Outgoing Editor-in-Chief Madison Miszewski has just finished her final year at KCL studying History, and is planning on pursuing a Masters in International Development and Humanitarian Emergencies at LSE this coming autumn. Her interests include forced migration, decolonisation, queerness, diplomacy and a good gin and tonic on a Friday evening.
[Feature Image: Front of the Maughan Library at Kings College London, with students entering and exiting]
After 3 years, 194 articles, just under 100 interviews, and hundreds of hours of editing, creating, and loving this publication, it is time to say goodbye.
I have spent a lot of time over the past few months in isolation thinking about what working on the Clandestine has meant to me, the doors it has opened and the lessons it has taught. It has brought me to some of my closest friends, given me the chance to speak to my mentors, and provided me with a platform upon which I have been able to learn and grow with it. It has become a part of me. I want to leave this publication with a love letter, and what better way to show love than to share what the Clandestine has taught me?

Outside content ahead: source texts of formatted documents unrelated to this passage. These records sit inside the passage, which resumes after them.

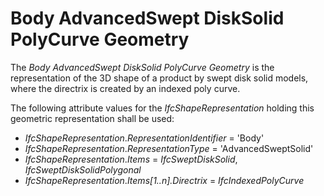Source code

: Body AdvancedSwept DiskSolid PolyCurve Geometry
===============================================

The _Body AdvancedSwept DiskSolid PolyCurve Geometry_ is the representation of the 3D shape of a product by swept disk solid models, where the directrix is created by an indexed poly curve.

The following attribute values for the _IfcShapeRepresentation_ holding this geometric representation shall be used:

* _IfcShapeRepresentation_._RepresentationIdentifier_ = 'Body'
* _IfcShapeRepresentation_._RepresentationType_ = 'AdvancedSweptSolid'
* _IfcShapeRepresentation_._Items_ = _IfcSweptDiskSolid_, _IfcSweptDiskSolidPolygonal_
* _IfcShapeRepresentation_._Items[1..n].Directrix_ = _IfcIndexedPolyCurve_

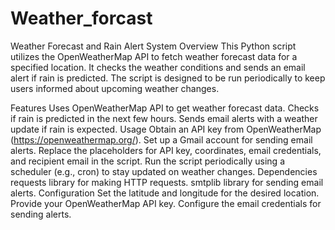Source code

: # Weather_forcast



Weather Forecast and Rain Alert System
Overview
This Python script utilizes the OpenWeatherMap API to fetch weather forecast data for a specified location. It checks the weather conditions and sends an email alert if rain is predicted. The script is designed to be run periodically to keep users informed about upcoming weather changes.

Features
Uses OpenWeatherMap API to get weather forecast data.
Checks if rain is predicted in the next few hours.
Sends email alerts with a weather update if rain is expected.
Usage
Obtain an API key from OpenWeatherMap (https://openweathermap.org/).
Set up a Gmail account for sending email alerts.
Replace the placeholders for API key, coordinates, email credentials, and recipient email in the script.
Run the script periodically using a scheduler (e.g., cron) to stay updated on weather changes.
Dependencies
requests library for making HTTP requests.
smtplib library for sending email alerts.
Configuration
Set the latitude and longitude for the desired location.
Provide your OpenWeatherMap API key.
Configure the email credentials for sending alerts.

Our histories are the ones that are whispered. That is why I renamed the Clandestine two years ago, to pay homage to those who have been forced to share their world shattering ideas in the shadows. To all those who have ever been called Anonymous, our blog was, is, and will always be for you. When I renamed the blog, I didn’t think that it would be more than just a historical calling card. But when I became the Editor-in-Chief, I began to notice a pattern.

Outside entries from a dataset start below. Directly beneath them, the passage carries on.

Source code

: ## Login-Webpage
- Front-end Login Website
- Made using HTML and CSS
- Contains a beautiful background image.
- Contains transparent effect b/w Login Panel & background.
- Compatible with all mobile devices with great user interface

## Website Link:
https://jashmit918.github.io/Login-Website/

Every woman or person of a marginalised gender I would approach to write an article, ask for an interview, or even inquire for an opinion would always respond in the same manner. ‘I don’t have anything interesting to say’. The first time I heard this I remember responding quickly, giving hasty affirmations and asking when they would want to write their piece for. It wasn’t until months into running this publication that I realised not a single person I asked to write for the Clandestine had ever responded to my request without doubting the worth of what they had to share with the world. When I realised this, I started to respond differently to those I asked to write for us. Instead of providing a moment of assurance, I began to ask ‘why?’. These are the conversations that helped me to grow as a woman, a queer woman, and a white woman, during my time here. That one word question led to contributors sharing with me feelings of insecurity, insignificance, and imposterism. Women I looked up to told me they felt as though their voices didn’t matter, close friends disclosed histories of abuse, KCL staff shared stories of hardship – all trying to underscore why their own voices should not matter. Because this is what we are taught to do when we are not raised as men, we are taught that our experiences of pain, deprivation, and silence disqualify our voices from shaping our collective future.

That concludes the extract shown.